By express legislative provision of the Act, this ordinance was continued in force until changed or repealed. The appellant was indicted, tried, convicted and sentenced in the Criminal Court of Baltimore for a violation of the ordinance, and from the judgment entered against him he has prosecuted this appeal. The indictment contained four counts, each of which in varying forms of expression charged him with playing baseball on Sunday, June 14, 1914, in the City of Baltimore. He demurred to the indictment and to each count thereof. The demurrer was overruled. Thereupon the appellant filed the following special plea:
"That to the north of the City of Baltimore, but within the limits thereof, is a large, natural park known as Druid Hill Park, consisting of about one hundred acres or more; that in the seclusion of the natural forest of said park, out of sight of all dwelling houses in said city, and remote from the drives and *Page 388 walks in said park, this defendant on the afternoon of said June 14, 1914, the said day being Sunday, did participate with divers other persons in a certain form of outdoor exercise and recreation in the American game of ball commonly called ``baseball'; that the same was played purely voluntarily by all the persons participating therein, without reward and not for hire, without any charge or admission thereto being charged, exacted or accepted, nor was there any gratuity offered, given or accepted by anyone in connection therewith, directly or indirectly; that same recreation exercise and game was indulged in by this defendant in a quiet, peaceable manner, without noise or conduct in the disturbance of the public peace, all of which the defendant stands ready to verify."
A demurrer to this plea interposed by the State was sustained. The case then proceeded to trial under the plea of not guilty and resulted in a verdict of guilty, and the appellant was adjudged to pay a fine of one dollar and costs.
The position of the appellant is that the ordinance is unconstitutional and void, first, because it is repugnant to section 1 of the Fourteenth Amendment of the Constitution of the United States, and, secondly, because it is in violation of Article 36 of the Declaration of Rights of this State.

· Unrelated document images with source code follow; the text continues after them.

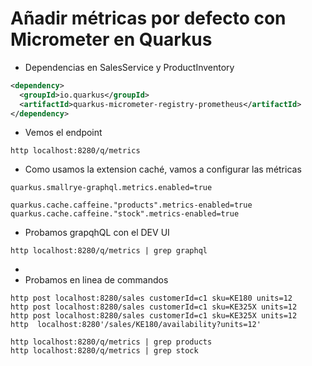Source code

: # Añadir métricas por defecto con Micrometer en Quarkus

* Dependencias en SalesService y ProductInventory

```xml
<dependency>
  <groupId>io.quarkus</groupId>
  <artifactId>quarkus-micrometer-registry-prometheus</artifactId>
</dependency>
```


* Vemos el endpoint 
```shell
http localhost:8280/q/metrics   
```

* Como usamos la extension caché, vamos a configurar las métricas
```properties
quarkus.smallrye-graphql.metrics.enabled=true

quarkus.cache.caffeine."products".metrics-enabled=true
quarkus.cache.caffeine."stock".metrics-enabled=true
```
* Probamos grapqhQL con el DEV UI
```shell
http localhost:8280/q/metrics | grep graphql 
```
* 
* Probamos en linea de commandos
```shell
http post localhost:8280/sales customerId=c1 sku=KE180 units=12   
http post localhost:8280/sales customerId=c1 sku=KE325X units=12
http post localhost:8280/sales customerId=c1 sku=KE325X units=12
http  localhost:8280'/sales/KE180/availability?units=12'

http localhost:8280/q/metrics | grep products 
http localhost:8280/q/metrics | grep stock 
```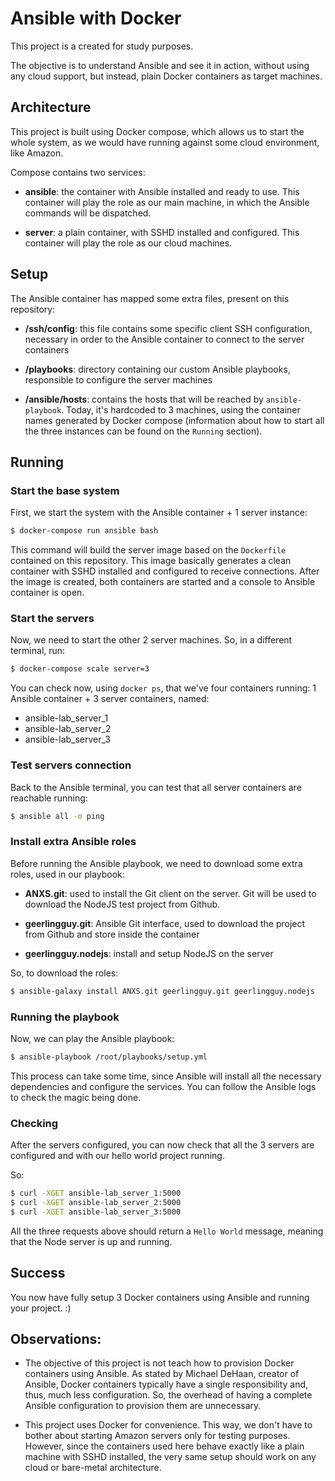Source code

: # Ansible with Docker

This project is a created for study purposes.

The objective is to understand Ansible and see it in action, without using any cloud support, but instead, plain Docker containers as target machines.

## Architecture

This project is built using Docker compose, which allows us to start the whole system, as we would have running against some cloud environment, like Amazon.

Compose contains two services:

- **ansible**: the container with Ansible installed and ready to use. This container will play the role as our main machine, in which the Ansible commands will be dispatched.

- **server**: a plain container, with SSHD installed and configured. This container will play the role as our cloud machines.

## Setup

The Ansible container has mapped some extra files, present on this repository:

- **/ssh/config**: this file contains some specific client SSH configuration, necessary in order to the Ansible container to connect to the server containers

- **/playbooks**: directory containing our custom Ansible playbooks, responsible to configure the server machines

- **/ansible/hosts**: contains the hosts that will be reached by `ansible-playbook`. Today, it's hardcoded to 3 machines, using the container names generated by Docker compose (information about how to start all the three instances can be found on the `Running` section).

## Running

### Start the base system

First, we start the system with the Ansible container + 1 server instance:

```bash
$ docker-compose run ansible bash
```

This command will build the server image based on the `Dockerfile` contained on this repository. This image basically generates a clean container with SSHD installed and configured to receive connections. After the image is created, both containers are started and a console to Ansible container is open.

### Start the servers

Now, we need to start the other 2 server machines. So, in a different terminal, run:

```bash
$ docker-compose scale server=3
```

You can check now, using `docker ps`, that we've four containers running: 1 Ansible container + 3 server containers, named:
- ansible-lab_server_1
- ansible-lab_server_2
- ansible-lab_server_3

### Test servers connection

Back to the Ansible terminal, you can test that all server containers are reachable running:

```bash
$ ansible all -m ping
```

### Install extra Ansible roles

Before running the Ansible playbook, we need to download some extra roles, used in our playbook:

- **ANXS.git**: used to install the Git client on the server. Git will be used to download the NodeJS test project from Github.

- **geerlingguy.git**: Ansible Git interface, used to download the project from Github and store inside the container

- **geerlingguy.nodejs**: install and setup NodeJS on the server

So, to download the roles:

```bash
$ ansible-galaxy install ANXS.git geerlingguy.git geerlingguy.nodejs
```

### Running the playbook

Now, we can play the Ansible playbook:

```bash
$ ansible-playbook /root/playbooks/setup.yml
```

This process can take some time, since Ansible will install all the necessary dependencies and configure the services. You can follow the Ansible logs to check the magic being done.

### Checking

After the servers configured, you can now check that all the 3 servers are configured and with our hello world project running.

So:

```bash
$ curl -XGET ansible-lab_server_1:5000
$ curl -XGET ansible-lab_server_2:5000
$ curl -XGET ansible-lab_server_3:5000
```

All the three requests above should return a `Hello World` message, meaning that the Node server is up and running.

## Success

You now have fully setup 3 Docker containers using Ansible and running your project. :)

## Observations:

- The objective of this project is not teach how to provision Docker containers using Ansible. As stated by Michael DeHaan, creator of Ansible, Docker containers typically have a single responsibility and, thus, much less configuration. So, the overhead of having a complete Ansible configuration to provision them are unnecessary.

- This project uses Docker for convenience. This way, we don't have to bother about starting Amazon servers only for testing purposes. However, since the containers used here behave exactly like a plain machine with SSHD installed, the very same setup should work on any cloud or bare-metal architecture.
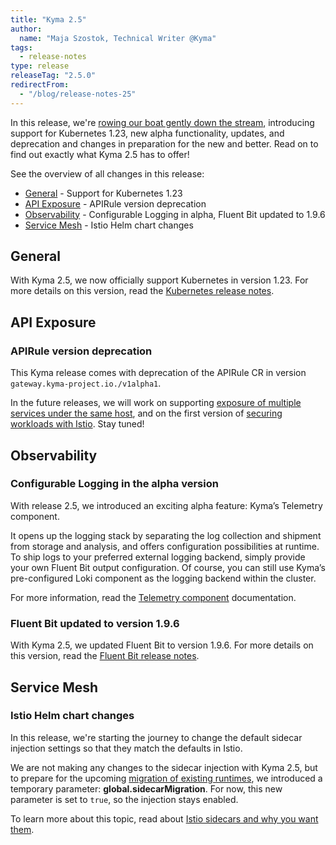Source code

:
 ```yaml
---
title: "Kyma 2.5"
author:
  name: "Maja Szostok, Technical Writer @Kyma"
tags:
  - release-notes 
type: release 
releaseTag: "2.5.0"
redirectFrom:
  - "/blog/release-notes-25"
---
```


In this release, we're [rowing our boat gently down the stream](https://www.youtube.com/watch?v=2d_GLxa4_bg), introducing support for Kubernetes 1.23, new alpha functionality, updates, and deprecation and changes in preparation for the new and better. Read on to find out exactly what Kyma 2.5 has to offer!

<!-- overview -->

See the overview of all changes in this release:

- [General](#general) - Support for Kubernetes 1.23
- [API Exposure](#api-exposure) - APIRule version deprecation
- [Observability](#observability) - Configurable Logging in alpha, Fluent Bit updated to 1.9.6
- [Service Mesh](#service-mesh) - Istio Helm chart changes

## General

With Kyma 2.5, we now officially support Kubernetes in version 1.23. For more details on this version, read the [Kubernetes release notes](https://kubernetes.io/blog/2021/12/07/kubernetes-1-23-release-announcement/).

## API Exposure

### APIRule version deprecation

This Kyma release comes with deprecation of the APIRule CR in version `gateway.kyma-project.io./v1alpha1`. 

In the future releases, we will work on supporting [exposure of multiple services under the same host](https://github.com/kyma-project/kyma/issues/9936), and on the first version of [securing workloads with Istio](https://github.com/kyma-project/kyma/issues/12669). Stay tuned!

## Observability

### Configurable Logging in the alpha version

With release 2.5, we introduced an exciting alpha feature: Kyma’s Telemetry component. 

It opens up the logging stack by separating the log collection and shipment from storage and analysis, and offers configuration possibilities at runtime. 
To ship logs to your preferred external logging backend, simply provide your own Fluent Bit output configuration. 
Of course, you can still use Kyma’s pre-configured Loki component as the logging backend within the cluster.

For more information, read the [Telemetry component](https://github.com/kyma-project/kyma/blob/release-2.5/docs/01-overview/main-areas/observability/obsv-04-telemetry-in-kyma.md) documentation.

### Fluent Bit updated to version 1.9.6

With Kyma 2.5, we updated Fluent Bit to version 1.9.6. For more details on this version, read the [Fluent Bit release notes](https://fluentbit.io/announcements/v1.9.6/).

## Service Mesh

### Istio Helm chart changes

In this release, we're starting the journey to change the default sidecar injection settings so that they match the defaults in Istio.

We are not making any changes to the sidecar injection with Kyma 2.5, but to prepare for the upcoming [migration of existing runtimes](https://github.com/kyma-project/kyma/issues/11637), we introduced a temporary parameter: **global.sidecarMigration**. 
For now, this new parameter is set to `true`, so the injection stays enabled.

To learn more about this topic, read about [Istio sidecars and why you want them](https://github.com/kyma-project/kyma/blob/release-2.5/docs/01-overview/main-areas/service-mesh/smsh-03-istio-sidecars-in-kyma.md).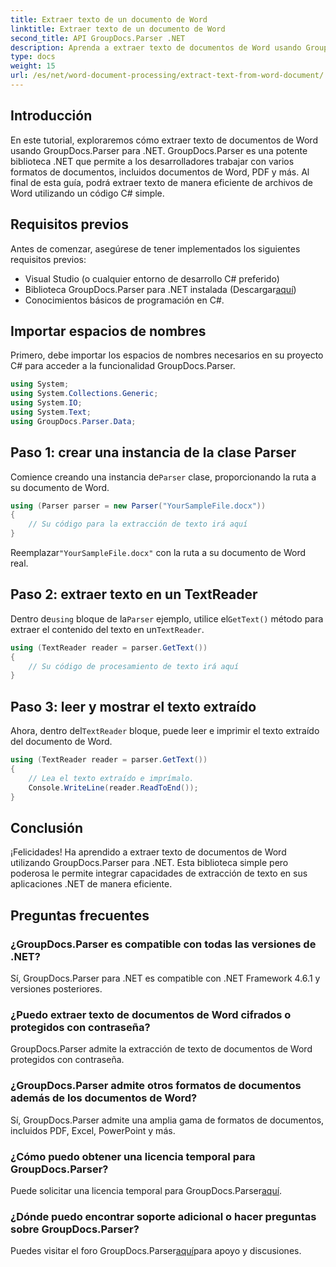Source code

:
 ```yaml
---
title: Extraer texto de un documento de Word
linktitle: Extraer texto de un documento de Word
second_title: API GroupDocs.Parser .NET
description: Aprenda a extraer texto de documentos de Word usando GroupDocs.Parser para .NET. Guía paso a paso con ejemplos de código.
type: docs
weight: 15
url: /es/net/word-document-processing/extract-text-from-word-document/
---
```

## Introducción
En este tutorial, exploraremos cómo extraer texto de documentos de Word usando GroupDocs.Parser para .NET. GroupDocs.Parser es una potente biblioteca .NET que permite a los desarrolladores trabajar con varios formatos de documentos, incluidos documentos de Word, PDF y más. Al final de esta guía, podrá extraer texto de manera eficiente de archivos de Word utilizando un código C# simple.
## Requisitos previos
Antes de comenzar, asegúrese de tener implementados los siguientes requisitos previos:
- Visual Studio (o cualquier entorno de desarrollo C# preferido)
- Biblioteca GroupDocs.Parser para .NET instalada (Descargar[aquí](https://releases.groupdocs.com/parser/net/))
- Conocimientos básicos de programación en C#.

## Importar espacios de nombres
Primero, debe importar los espacios de nombres necesarios en su proyecto C# para acceder a la funcionalidad GroupDocs.Parser.
```csharp
using System;
using System.Collections.Generic;
using System.IO;
using System.Text;
using GroupDocs.Parser.Data;
```
## Paso 1: crear una instancia de la clase Parser
 Comience creando una instancia de`Parser` clase, proporcionando la ruta a su documento de Word.
```csharp
using (Parser parser = new Parser("YourSampleFile.docx"))
{
    // Su código para la extracción de texto irá aquí
}
```
 Reemplazar`"YourSampleFile.docx"` con la ruta a su documento de Word real.
## Paso 2: extraer texto en un TextReader
 Dentro de`using` bloque de la`Parser` ejemplo, utilice el`GetText()` método para extraer el contenido del texto en un`TextReader`.
```csharp
using (TextReader reader = parser.GetText())
{
    // Su código de procesamiento de texto irá aquí
}
```
## Paso 3: leer y mostrar el texto extraído
 Ahora, dentro del`TextReader` bloque, puede leer e imprimir el texto extraído del documento de Word.
```csharp
using (TextReader reader = parser.GetText())
{
    // Lea el texto extraído e imprímalo.
    Console.WriteLine(reader.ReadToEnd());
}
```

## Conclusión
¡Felicidades! Ha aprendido a extraer texto de documentos de Word utilizando GroupDocs.Parser para .NET. Esta biblioteca simple pero poderosa le permite integrar capacidades de extracción de texto en sus aplicaciones .NET de manera eficiente.

## Preguntas frecuentes
### ¿GroupDocs.Parser es compatible con todas las versiones de .NET?
Sí, GroupDocs.Parser para .NET es compatible con .NET Framework 4.6.1 y versiones posteriores.
### ¿Puedo extraer texto de documentos de Word cifrados o protegidos con contraseña?
GroupDocs.Parser admite la extracción de texto de documentos de Word protegidos con contraseña.
### ¿GroupDocs.Parser admite otros formatos de documentos además de los documentos de Word?
Sí, GroupDocs.Parser admite una amplia gama de formatos de documentos, incluidos PDF, Excel, PowerPoint y más.
### ¿Cómo puedo obtener una licencia temporal para GroupDocs.Parser?
 Puede solicitar una licencia temporal para GroupDocs.Parser[aquí](https://purchase.groupdocs.com/temporary-license/).
### ¿Dónde puedo encontrar soporte adicional o hacer preguntas sobre GroupDocs.Parser?
 Puedes visitar el foro GroupDocs.Parser[aquí](https://forum.groupdocs.com/c/parser/17)para apoyo y discusiones.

This article is a guarantee of religious liberty to the inhabitants of Maryland. The provisions of this article and those of the Federal Constitution are so familiar that they need not be here transcribed.
It is important to note the precise legal question presented by the record. It is not whether the ordinance ought to have been passed or ought to be repealed or amended — not whether it is desirable and conducive to the best interests of the people to permit sports of this character, under proper regulations, to be indulged in on Sunday. These are purely political questions which must be determined by that department to which, under our system of government, they are *Page 389 exclusively committed. They are questions of public policy with which this Court has nothing to do, and, without expressing any opinion upon the wisdom, or the policy of the ordinance, or the propriety of its repeal or amendment, to strike it down for any of the reasons we have mentioned would be rank judicial usurpation.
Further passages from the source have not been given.